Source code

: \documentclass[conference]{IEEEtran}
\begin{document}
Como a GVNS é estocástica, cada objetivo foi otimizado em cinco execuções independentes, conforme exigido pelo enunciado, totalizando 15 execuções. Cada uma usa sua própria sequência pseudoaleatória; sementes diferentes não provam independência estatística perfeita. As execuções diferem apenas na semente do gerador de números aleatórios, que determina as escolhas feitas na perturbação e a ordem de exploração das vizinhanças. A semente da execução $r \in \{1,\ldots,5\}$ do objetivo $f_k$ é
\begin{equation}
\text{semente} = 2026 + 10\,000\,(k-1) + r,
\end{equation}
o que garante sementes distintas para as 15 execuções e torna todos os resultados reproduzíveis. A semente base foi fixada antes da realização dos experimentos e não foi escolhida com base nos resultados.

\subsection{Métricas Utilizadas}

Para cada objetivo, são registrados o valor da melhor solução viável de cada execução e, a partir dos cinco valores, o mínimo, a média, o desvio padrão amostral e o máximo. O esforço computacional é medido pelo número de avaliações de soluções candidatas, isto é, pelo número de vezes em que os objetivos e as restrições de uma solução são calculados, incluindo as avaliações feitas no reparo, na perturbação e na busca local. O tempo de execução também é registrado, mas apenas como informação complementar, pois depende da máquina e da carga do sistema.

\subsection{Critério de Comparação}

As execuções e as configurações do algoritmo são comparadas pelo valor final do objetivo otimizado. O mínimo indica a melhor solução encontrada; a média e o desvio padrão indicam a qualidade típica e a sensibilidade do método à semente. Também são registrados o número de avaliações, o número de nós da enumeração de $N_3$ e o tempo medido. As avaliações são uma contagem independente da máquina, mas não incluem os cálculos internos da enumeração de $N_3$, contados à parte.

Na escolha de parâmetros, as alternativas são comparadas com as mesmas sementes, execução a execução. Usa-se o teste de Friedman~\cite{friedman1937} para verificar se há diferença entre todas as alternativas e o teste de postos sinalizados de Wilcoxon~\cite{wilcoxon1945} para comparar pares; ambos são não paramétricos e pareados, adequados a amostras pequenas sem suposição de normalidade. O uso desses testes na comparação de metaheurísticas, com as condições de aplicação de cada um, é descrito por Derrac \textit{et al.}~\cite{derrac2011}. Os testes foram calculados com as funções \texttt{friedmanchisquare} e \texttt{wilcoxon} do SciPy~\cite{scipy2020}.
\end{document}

+---+

Take the word "subsection" and find each line of the material that contains it. Copy those lines.

\subsection{Métricas Utilizadas}
\subsection{Critério de Comparação}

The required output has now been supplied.